[DATA FOR REVIEW Boundary: Start]

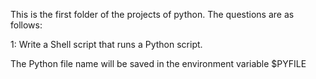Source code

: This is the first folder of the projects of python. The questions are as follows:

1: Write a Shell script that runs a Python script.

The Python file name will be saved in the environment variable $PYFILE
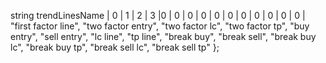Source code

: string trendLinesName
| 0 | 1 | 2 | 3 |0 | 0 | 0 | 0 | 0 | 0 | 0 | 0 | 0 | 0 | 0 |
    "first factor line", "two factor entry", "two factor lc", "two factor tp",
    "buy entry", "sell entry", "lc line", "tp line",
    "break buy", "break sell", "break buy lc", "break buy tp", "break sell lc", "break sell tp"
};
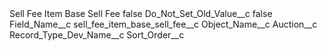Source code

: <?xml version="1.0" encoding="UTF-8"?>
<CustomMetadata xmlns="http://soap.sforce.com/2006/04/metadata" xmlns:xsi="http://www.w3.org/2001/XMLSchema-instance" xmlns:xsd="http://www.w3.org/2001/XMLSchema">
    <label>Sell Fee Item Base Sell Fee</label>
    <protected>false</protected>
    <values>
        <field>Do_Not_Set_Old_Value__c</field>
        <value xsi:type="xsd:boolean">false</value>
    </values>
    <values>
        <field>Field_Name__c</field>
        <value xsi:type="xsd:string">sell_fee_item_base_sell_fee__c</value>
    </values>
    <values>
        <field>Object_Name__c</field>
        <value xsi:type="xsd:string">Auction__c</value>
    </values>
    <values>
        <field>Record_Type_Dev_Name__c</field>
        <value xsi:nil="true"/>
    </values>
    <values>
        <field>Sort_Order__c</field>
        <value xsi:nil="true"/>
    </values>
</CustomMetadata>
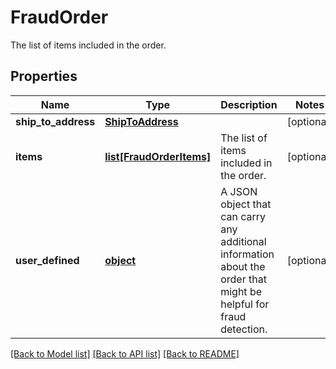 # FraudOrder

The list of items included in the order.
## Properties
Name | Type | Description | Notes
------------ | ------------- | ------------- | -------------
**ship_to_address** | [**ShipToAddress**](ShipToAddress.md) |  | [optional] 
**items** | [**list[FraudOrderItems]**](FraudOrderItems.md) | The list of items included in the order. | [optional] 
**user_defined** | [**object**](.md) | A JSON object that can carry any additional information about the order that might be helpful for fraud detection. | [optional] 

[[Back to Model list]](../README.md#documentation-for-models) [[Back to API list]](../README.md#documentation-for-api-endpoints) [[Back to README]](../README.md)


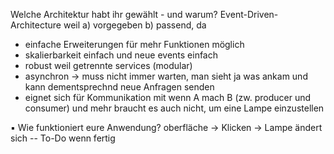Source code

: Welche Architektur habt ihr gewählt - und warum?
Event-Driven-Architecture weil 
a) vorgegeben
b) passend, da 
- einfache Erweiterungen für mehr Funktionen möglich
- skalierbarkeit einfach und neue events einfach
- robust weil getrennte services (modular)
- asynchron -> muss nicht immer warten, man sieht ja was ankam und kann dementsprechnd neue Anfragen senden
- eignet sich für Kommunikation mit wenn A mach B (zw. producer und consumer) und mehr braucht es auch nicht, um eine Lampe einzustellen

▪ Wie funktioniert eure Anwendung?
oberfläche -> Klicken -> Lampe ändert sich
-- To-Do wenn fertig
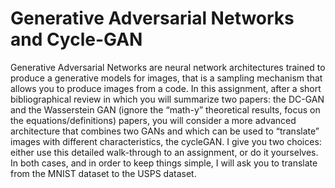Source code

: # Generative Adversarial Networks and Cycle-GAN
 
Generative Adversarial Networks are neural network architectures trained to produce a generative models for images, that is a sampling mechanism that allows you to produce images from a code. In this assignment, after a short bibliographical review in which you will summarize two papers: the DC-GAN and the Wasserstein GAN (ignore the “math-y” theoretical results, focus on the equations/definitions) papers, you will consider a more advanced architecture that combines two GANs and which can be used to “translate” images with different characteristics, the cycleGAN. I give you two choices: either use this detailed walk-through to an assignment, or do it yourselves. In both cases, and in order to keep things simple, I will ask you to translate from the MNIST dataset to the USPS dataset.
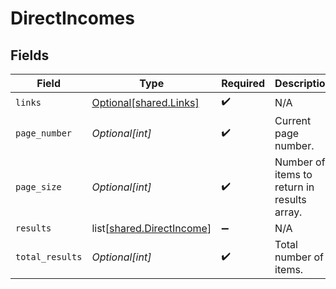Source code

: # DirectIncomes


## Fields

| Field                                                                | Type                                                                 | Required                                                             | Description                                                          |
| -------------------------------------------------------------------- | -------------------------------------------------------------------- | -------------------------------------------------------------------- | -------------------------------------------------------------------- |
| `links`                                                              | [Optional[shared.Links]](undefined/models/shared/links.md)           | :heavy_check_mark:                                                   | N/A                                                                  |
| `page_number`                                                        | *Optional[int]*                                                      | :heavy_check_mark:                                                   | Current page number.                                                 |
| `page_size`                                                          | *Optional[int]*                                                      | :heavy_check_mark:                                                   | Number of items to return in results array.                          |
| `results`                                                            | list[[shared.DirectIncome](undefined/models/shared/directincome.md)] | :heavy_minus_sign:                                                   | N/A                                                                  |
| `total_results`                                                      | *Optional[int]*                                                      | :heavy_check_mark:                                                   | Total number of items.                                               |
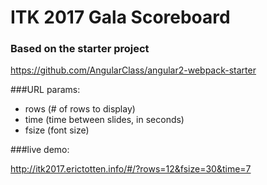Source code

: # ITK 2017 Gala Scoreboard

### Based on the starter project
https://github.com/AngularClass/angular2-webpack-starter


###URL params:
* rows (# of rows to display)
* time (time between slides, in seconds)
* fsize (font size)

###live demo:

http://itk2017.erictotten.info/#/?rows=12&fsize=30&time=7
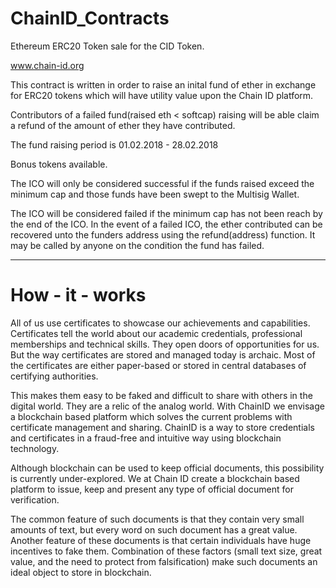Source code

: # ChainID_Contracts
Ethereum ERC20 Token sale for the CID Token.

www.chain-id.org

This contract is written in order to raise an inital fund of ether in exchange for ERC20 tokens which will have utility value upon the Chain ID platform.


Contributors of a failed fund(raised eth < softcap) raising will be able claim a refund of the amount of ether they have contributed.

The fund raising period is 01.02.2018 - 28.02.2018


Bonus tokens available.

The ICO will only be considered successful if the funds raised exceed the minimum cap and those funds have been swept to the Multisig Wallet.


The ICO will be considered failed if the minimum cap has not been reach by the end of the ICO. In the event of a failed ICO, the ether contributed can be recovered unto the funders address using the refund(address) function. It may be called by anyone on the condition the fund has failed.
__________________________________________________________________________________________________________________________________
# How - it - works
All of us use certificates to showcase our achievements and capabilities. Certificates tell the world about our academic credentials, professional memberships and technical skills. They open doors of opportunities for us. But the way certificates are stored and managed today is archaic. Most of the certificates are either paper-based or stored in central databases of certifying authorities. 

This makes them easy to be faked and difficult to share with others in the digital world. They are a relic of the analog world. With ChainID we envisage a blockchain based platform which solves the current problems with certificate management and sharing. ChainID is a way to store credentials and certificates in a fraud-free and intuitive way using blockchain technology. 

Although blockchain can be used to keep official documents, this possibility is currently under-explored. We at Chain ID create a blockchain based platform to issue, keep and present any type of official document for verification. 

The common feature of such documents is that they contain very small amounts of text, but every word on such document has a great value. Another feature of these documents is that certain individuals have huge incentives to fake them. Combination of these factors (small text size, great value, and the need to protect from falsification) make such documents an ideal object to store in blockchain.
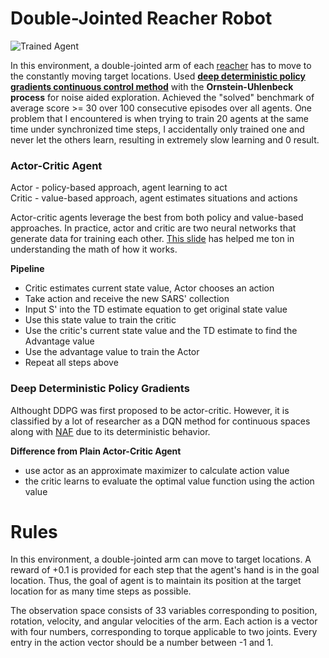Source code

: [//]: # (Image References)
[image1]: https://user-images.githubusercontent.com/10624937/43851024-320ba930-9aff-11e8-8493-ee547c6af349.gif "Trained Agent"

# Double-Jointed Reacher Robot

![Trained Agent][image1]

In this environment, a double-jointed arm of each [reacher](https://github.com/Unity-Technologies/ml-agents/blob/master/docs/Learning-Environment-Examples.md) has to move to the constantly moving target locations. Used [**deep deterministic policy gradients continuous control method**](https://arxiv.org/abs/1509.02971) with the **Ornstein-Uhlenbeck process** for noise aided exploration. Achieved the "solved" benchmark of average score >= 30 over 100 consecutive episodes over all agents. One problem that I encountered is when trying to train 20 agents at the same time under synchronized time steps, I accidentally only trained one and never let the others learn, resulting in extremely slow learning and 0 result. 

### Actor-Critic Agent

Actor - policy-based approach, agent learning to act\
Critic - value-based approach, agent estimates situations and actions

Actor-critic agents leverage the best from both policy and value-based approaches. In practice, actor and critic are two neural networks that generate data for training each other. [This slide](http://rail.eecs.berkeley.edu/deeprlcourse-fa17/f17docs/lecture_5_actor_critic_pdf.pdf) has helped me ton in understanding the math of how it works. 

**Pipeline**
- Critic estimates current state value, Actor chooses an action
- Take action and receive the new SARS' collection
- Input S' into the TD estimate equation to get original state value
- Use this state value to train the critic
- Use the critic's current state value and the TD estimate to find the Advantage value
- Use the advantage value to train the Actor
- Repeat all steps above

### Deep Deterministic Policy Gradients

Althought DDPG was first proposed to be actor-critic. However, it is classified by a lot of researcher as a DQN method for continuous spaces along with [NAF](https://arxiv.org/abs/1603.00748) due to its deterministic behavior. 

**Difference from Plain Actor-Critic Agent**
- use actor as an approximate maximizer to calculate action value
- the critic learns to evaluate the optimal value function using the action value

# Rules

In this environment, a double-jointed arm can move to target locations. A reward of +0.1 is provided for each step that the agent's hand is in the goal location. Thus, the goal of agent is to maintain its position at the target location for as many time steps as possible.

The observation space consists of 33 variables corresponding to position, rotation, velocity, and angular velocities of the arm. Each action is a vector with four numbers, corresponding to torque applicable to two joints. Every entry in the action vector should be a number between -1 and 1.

[DATA FOR REVIEW Boundary: End]

ABOUT THIS EXERCISE: "failed" is the string to look for; please copy every line of the records above where it appears.

RESULT OF THE EXERCISE:
Contributors of a failed fund(raised eth < softcap) raising will be able claim a refund of the amount of ether they have contributed.
The ICO will be considered failed if the minimum cap has not been reach by the end of the ICO. In the event of a failed ICO, the ether contributed can be recovered unto the funders address using the refund(address) function. It may be called by anyone on the condition the fund has failed.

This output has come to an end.